16 January 1999 | Jim-249
Grim stiff, yes, but engrossing, absorbing, haunting.
I would line up Tristan Bauer's wonderful film with De Sica's "The Bicycle Thief", certain Dickens novels ("Hard Times", "Our Mutual Friend") and Orwell's 'documentaries' ("The Road to Wigan Pier", "Down and Out in Paris and London"), and other moving accounts of poor folk struggling for survival and dignity in a harsh world. Ramon suddenly finds himself jobless and unable to maintain his family. After this metaphorical storm, we watch him and his family descend to the point of despair in a shanty town. Late in the film, there is literally a storm, during which Ramon and his brother struggle to make a coffin for their dead father; they have to remove the doors of their house for the timber they need. Grim stiff, yes, but engrossing, absorbing, haunting.
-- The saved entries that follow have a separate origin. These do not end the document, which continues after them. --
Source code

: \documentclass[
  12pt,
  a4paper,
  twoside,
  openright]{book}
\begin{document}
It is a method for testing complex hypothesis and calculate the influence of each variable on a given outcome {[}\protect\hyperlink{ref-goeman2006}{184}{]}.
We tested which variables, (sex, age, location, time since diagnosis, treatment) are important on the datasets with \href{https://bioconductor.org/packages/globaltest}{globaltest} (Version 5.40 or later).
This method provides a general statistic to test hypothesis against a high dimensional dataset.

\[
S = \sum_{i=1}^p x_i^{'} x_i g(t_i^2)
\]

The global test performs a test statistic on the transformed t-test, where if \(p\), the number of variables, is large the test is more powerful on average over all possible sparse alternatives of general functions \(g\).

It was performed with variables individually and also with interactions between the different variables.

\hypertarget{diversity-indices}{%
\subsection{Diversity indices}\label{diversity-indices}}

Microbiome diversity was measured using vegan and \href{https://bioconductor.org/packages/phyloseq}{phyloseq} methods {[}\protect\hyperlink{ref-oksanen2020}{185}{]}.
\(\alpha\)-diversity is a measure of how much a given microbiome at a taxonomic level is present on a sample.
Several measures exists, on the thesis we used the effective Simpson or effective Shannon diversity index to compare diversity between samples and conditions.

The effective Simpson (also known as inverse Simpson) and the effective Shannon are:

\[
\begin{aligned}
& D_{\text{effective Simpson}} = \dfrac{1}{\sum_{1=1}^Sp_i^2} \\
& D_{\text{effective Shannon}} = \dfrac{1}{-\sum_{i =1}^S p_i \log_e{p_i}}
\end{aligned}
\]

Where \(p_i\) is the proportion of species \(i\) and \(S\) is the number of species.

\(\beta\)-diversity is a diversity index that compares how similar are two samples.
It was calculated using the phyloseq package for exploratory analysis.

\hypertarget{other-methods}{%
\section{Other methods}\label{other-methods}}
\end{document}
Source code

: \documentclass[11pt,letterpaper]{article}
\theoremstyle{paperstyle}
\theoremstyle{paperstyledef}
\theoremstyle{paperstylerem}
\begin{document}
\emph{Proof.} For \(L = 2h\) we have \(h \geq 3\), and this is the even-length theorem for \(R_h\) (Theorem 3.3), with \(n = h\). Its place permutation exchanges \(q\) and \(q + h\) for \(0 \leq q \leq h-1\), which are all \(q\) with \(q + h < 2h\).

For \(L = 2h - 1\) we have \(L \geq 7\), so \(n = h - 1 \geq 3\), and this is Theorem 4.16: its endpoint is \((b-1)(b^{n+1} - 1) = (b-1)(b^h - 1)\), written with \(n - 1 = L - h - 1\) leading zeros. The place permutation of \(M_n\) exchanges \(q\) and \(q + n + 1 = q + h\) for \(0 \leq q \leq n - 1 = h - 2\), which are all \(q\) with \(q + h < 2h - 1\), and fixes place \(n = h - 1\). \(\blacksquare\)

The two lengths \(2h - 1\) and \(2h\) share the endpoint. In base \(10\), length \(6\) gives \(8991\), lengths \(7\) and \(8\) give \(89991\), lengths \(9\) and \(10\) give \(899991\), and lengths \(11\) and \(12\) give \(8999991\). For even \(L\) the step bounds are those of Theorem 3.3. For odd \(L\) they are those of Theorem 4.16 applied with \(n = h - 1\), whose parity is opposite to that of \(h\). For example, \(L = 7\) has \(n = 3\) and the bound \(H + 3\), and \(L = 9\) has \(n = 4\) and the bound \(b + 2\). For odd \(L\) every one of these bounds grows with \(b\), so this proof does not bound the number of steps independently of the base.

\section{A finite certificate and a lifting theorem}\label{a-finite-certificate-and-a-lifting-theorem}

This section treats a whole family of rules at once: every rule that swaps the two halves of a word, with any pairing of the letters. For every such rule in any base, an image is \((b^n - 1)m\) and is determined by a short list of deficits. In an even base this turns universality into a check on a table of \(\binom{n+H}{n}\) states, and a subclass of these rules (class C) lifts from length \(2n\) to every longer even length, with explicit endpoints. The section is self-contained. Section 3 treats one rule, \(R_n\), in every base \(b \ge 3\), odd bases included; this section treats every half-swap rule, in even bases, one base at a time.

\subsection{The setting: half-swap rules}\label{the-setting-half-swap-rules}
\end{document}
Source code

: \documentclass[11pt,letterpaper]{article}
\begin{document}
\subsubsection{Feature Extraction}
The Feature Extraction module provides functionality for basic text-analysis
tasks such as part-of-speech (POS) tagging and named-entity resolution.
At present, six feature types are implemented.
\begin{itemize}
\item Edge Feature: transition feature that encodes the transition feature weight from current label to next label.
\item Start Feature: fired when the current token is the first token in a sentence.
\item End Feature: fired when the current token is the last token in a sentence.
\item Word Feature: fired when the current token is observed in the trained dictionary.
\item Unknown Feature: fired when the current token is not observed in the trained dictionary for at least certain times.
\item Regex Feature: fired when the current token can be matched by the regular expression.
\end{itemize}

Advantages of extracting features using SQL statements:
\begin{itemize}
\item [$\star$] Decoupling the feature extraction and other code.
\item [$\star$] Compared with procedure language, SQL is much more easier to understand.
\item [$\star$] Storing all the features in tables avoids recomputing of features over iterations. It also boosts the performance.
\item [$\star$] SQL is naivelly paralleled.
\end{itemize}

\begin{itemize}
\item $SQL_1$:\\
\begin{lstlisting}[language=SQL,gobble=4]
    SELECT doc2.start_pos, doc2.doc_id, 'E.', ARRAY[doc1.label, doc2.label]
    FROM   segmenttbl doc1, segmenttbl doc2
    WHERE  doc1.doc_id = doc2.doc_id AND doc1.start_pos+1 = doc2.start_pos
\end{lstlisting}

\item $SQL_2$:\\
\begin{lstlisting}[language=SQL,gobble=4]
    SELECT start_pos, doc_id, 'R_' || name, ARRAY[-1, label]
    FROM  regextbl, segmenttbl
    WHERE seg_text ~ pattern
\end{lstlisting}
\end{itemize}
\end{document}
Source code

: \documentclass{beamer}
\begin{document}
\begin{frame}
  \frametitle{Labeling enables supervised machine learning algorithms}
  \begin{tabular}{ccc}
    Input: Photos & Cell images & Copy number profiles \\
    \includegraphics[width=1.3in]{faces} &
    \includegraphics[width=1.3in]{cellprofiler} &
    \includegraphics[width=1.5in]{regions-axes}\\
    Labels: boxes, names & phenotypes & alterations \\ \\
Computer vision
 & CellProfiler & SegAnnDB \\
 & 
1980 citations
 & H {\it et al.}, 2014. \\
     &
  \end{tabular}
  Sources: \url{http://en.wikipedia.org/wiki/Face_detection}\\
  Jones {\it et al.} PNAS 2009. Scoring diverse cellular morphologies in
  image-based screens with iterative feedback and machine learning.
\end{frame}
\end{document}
Another unforgettable image (among so many) is that of Ramon suddenly seeing his face on a security video screen; shocked by how gaunt and haggard he has become, he studies the picture, examining every line, as if trying to recognize himself - or to find the self he once knew. After that storm, Ramon returns to his wife, visits his imprisoned son. and the last scenes suggest that the struggle will be maintained, that better days may arrive as suddenly as the bad ones did. Not facile optimism - just a possibility, a hope, enough to keep them all going. Strongly recommended.